◆ **Exercise objective**:
Where the word "strong" occurs in a line of the listing below, copy that line.
╭─ Data
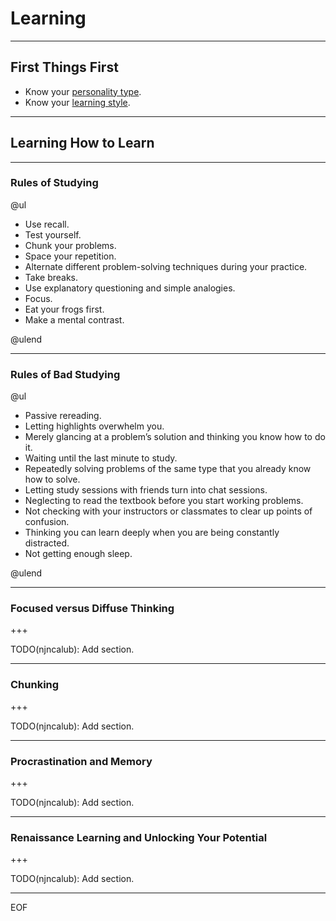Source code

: # Learning

---

## First Things First

* Know your [personality type](https://www.16personalities.com).
* Know your [learning style](https://www.learning-styles-online.com/inventory/questions.php).

---

## Learning How to Learn

---

### Rules of Studying

@ul

- Use recall.
- Test yourself.
- Chunk your problems.
- Space your repetition.
- Alternate different problem-solving techniques during your practice.
- Take breaks.
- Use explanatory questioning and simple analogies.
- Focus.
- Eat your frogs first.
- Make a mental contrast.

@ulend

---

### Rules of Bad Studying

@ul

- Passive rereading.
- Letting highlights overwhelm you.
- Merely glancing at a problem’s solution and thinking you know how to do it.
- Waiting until the last minute to study.
- Repeatedly solving problems of the same type that you already know how to solve.
- Letting study sessions with friends turn into chat sessions.
- Neglecting to read the textbook before you start working problems.
- Not checking with your instructors or classmates to clear up points of confusion.
- Thinking you can learn deeply when you are being constantly distracted.
- Not getting enough sleep.

@ulend

---

### Focused versus Diffuse Thinking

+++

TODO(njncalub): Add section.

---

### Chunking

+++

TODO(njncalub): Add section.

---

### Procrastination and Memory

+++

TODO(njncalub): Add section.

---

### Renaissance Learning and Unlocking Your Potential

+++

TODO(njncalub): Add section.

---

EOF
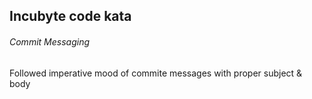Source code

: <H2>Incubyte code kata</H1>
<H6>Commit Messaging </H6>
<div>Followed imperative mood of commite messages with proper subject & body</div>
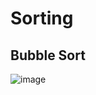 # Sorting

##  Bubble Sort

![image](https://user-images.githubusercontent.com/60965415/206711701-4834cca1-6c9e-4c19-989f-e5f5bcca9418.png)

<!-- <center><img src='' height=600 width=600  /></center> -->
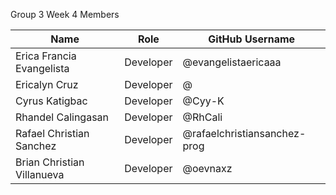 Group 3 Week 4 Members

| Name                       | Role                | GitHub Username              |
|----------------------------|---------------------|------------------------------|
| Erica Francia Evangelista  | Developer           | @evangelistaericaaa          |
| Ericalyn Cruz              | Developer           | @                            |
| Cyrus Katigbac             | Developer           | @Cyy-K                       |
| Rhandel Calingasan         | Developer           | @RhCali                      |
| Rafael Christian Sanchez   | Developer           | @rafaelchristiansanchez-prog |
| Brian Christian Villanueva | Developer           | @oevnaxz                     |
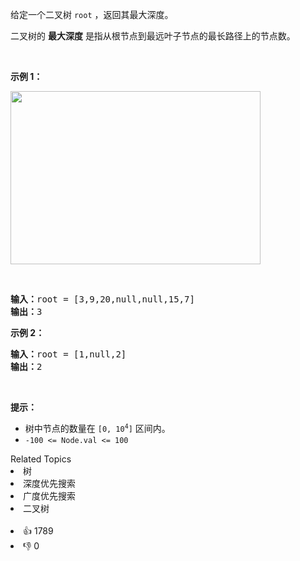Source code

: <p>给定一个二叉树 <code>root</code> ，返回其最大深度。</p>

<p>二叉树的 <strong>最大深度</strong> 是指从根节点到最远叶子节点的最长路径上的节点数。</p>

<p>&nbsp;</p>

<p><strong>示例 1：</strong></p>

<p><img alt="" src="https://assets.leetcode.com/uploads/2020/11/26/tmp-tree.jpg" style="width: 400px; height: 277px;" /></p>

<p>&nbsp;</p>

<pre>
<b>输入：</b>root = [3,9,20,null,null,15,7]
<b>输出：</b>3
</pre>

<p><strong>示例 2：</strong></p>

<pre>
<b>输入：</b>root = [1,null,2]
<b>输出：</b>2
</pre>

<p>&nbsp;</p>

<p><strong>提示：</strong></p>

<ul> 
 <li>树中节点的数量在&nbsp;<code>[0, 10<sup>4</sup>]</code>&nbsp;区间内。</li> 
 <li><code>-100 &lt;= Node.val &lt;= 100</code></li> 
</ul>

<div><div>Related Topics</div><div><li>树</li><li>深度优先搜索</li><li>广度优先搜索</li><li>二叉树</li></div></div><br><div><li>👍 1789</li><li>👎 0</li></div>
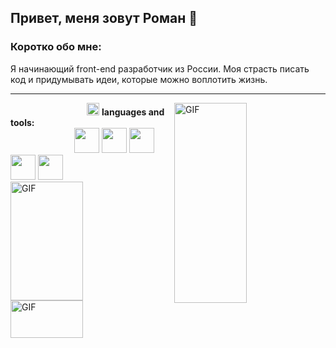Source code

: ## Привет, меня зовут Роман 👋

### Коротко обо мне:
Я начинающий front-end разработчик из России. Моя страсть писать код и придумывать идеи, которые можно воплотить жизнь. 


---

<img align="right" alt="GIF" src="https://pei.ucoz.net/git/redme.jpg" width="48%" height="320" />

&nbsp;&nbsp;&nbsp;&nbsp;&nbsp;&nbsp;&nbsp;&nbsp;&nbsp;&nbsp;&nbsp;&nbsp;&nbsp;&nbsp;&nbsp;&nbsp;&nbsp;&nbsp;&nbsp;&nbsp;&nbsp;&nbsp;&nbsp;&nbsp;&nbsp;&nbsp;&nbsp;&nbsp;&nbsp;&nbsp;&nbsp;<img height="20" src="https://pei.ucoz.net/git/tools.png">&nbsp;**languages and tools:**  
&nbsp;&nbsp;&nbsp;&nbsp;&nbsp;&nbsp;&nbsp;&nbsp;&nbsp;&nbsp;&nbsp;&nbsp;&nbsp;&nbsp;&nbsp;&nbsp;&nbsp;&nbsp;&nbsp;&nbsp;&nbsp;&nbsp;&nbsp;&nbsp;&nbsp;
<img height="40" src="https://pei.ucoz.net/git/vscode.svg">
<img height="40" src="https://pei.ucoz.net/git/html.svg">
<img height="40" src="https://pei.ucoz.net/git/css.svg">
<img height="40" src="https://pei.ucoz.net/git/js.svg">
<img height="40" src="https://pei.ucoz.net/git/react.svg">
<img align="left" alt="GIF" src="https://github-readme-stats.vercel.app/api?username=feraston&show_icons=true&theme=merko" width="48%" height="190" />
<img align="left" alt="GIF" src="https://www.codewars.com/users/Feraston/badges/large" width="48%" height="60" />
╰─
◆ **Solution to the exercise**:
<p>二叉树的 <strong>最大深度</strong> 是指从根节点到最远叶子节点的最长路径上的节点数。</p>
<p><strong>示例 1：</strong></p>
<p><strong>示例 2：</strong></p>
<p><strong>提示：</strong></p>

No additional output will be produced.